DM3T: Harmonizing Modalities via Diffusion for Multi-Object Tracking

Supplementary Material - Project

Paper (Under Review) Apache 2.0 Python 3.7+ PyTorch 1.7+

Project Updates

  • 2025-11-19
    New New version, sample release for review.
  • 2025-08-05
    Initial sample release for internal testing.

Key Features

Cross-Modal Diffusion Fusion

Novel cross-guided denoising mechanism where RGB and thermal features provide mutual guidance during the diffusion process, effectively harmonizing multi-modal inputs.

Diffusion Refiner

A plug-and-play module designed to enhance and refine unified feature representations through iterative denoising steps, boosting feature distinctiveness.

Hierarchical Tracker

Adaptively handles confidence estimation across multiple levels for improved tracking robustness in occluded or cluttered scenes.

End-to-End & Real-time

Unifies object detection, state estimation, and data association without complex post-processing, enabling online tracking with high temporal coherence.

Architecture Overview

Architecture Overview

The proposed DM3T framework. It consists of Cross-Modal Diffusion Fusion for harmonizing modalities and a Hierarchical Tracker for robust association.

Benchmark Results (VTMOT)

Method HOTA ↑ IDF1 ↑ MOTA ↑ DetA ↑ MOTP ↑
FairMOT 37.35 45.80 37.27 34.63 72.53
CenterTrack 39.05 44.42 30.59 38.10 72.87
ByteTrack 38.39 45.76 33.15 32.12 73.48
PFTrack 41.07 47.25 43.09 41.63 73.95
DM3T (Ours) 41.70 48.00 36.76 41.46 73.15

Evaluation metrics on VTMOT Test split. HOTA and IDF1 are the primary metrics for multi-object tracking performance.

Sample C-MDF Preview

core.py - CrossModalDiffusionFusion

class CrossModalDiffusionFusion(nn.Module):
    def __init__(self, channels, steps=3, noise_level=0.01):
        super(CrossModalDiffusionFusion, self).__init__()
        self.steps = steps
        self.noise_level = noise_level

        self.denoise_rgb = self._make_denoise_net(channels * 2, channels)
        self.denoise_t = self._make_denoise_net(channels * 2, channels)

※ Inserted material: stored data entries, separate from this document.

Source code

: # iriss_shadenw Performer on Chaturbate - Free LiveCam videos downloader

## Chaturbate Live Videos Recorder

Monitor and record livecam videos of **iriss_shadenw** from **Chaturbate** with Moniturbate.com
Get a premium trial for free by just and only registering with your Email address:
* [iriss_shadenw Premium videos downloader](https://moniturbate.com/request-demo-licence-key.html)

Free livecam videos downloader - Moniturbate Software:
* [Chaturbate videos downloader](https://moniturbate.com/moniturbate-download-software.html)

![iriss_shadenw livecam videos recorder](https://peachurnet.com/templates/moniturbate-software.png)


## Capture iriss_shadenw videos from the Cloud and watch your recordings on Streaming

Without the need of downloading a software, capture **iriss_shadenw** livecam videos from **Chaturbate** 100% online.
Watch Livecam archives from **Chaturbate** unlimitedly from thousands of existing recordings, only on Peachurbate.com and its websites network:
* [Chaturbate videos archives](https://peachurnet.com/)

    def forward(self, x_rgb, x_t):
        refined_rgb = x_rgb
        refined_t = x_t

        # Iterative cross-modal guidance
        for _ in range(self.steps):
            # Add noise for diffusion process
            noisy_rgb = refined_rgb + torch.randn_like(refined_rgb) * self.noise_level
            noisy_t = refined_t + torch.randn_like(refined_t) * self.noise_level

            # Cross-guidance: RGB guides Thermal, Thermal guides RGB
            guidance_for_rgb = torch.cat([noisy_rgb, refined_t], dim=1)
            residual_rgb = self.denoise_rgb(guidance_for_rgb)
            refined_rgb = noisy_rgb + residual_rgb

            guidance_for_t = torch.cat([noisy_t, refined_rgb], dim=1)
            residual_t = self.denoise_t(guidance_for_t)
            refined_t = noisy_t + residual_t

        return refined_rgb + refined_t

Getting Started

Environment Setup

# Create conda environment

conda create -n dm3t python=3.8

conda activate dm3t


# Install Dependencies

pip install -r requirements.txt

Dataset Preparation

Organize the VTMOT dataset structure as follows:

VTMOT/ ├── images/ │ ├── train/ │ │ ├── $sequence_name$/ │ │ │ ├── gt/ │ │ │ └── infrared/ ... └── annotations/ ├── train/ └── test/

Then convert annotations:

python tools/convert_vtmot_to_coco.py

Training

cd src
python main.py tracking \
  --exp_id exp_v1 \
  --dataset vtmot \
  --arch dla_34

Evaluation

cd trackeval
python eval.py \
  --BENCHMARK VTMOT \
  --SPLIT_TO_EVAL test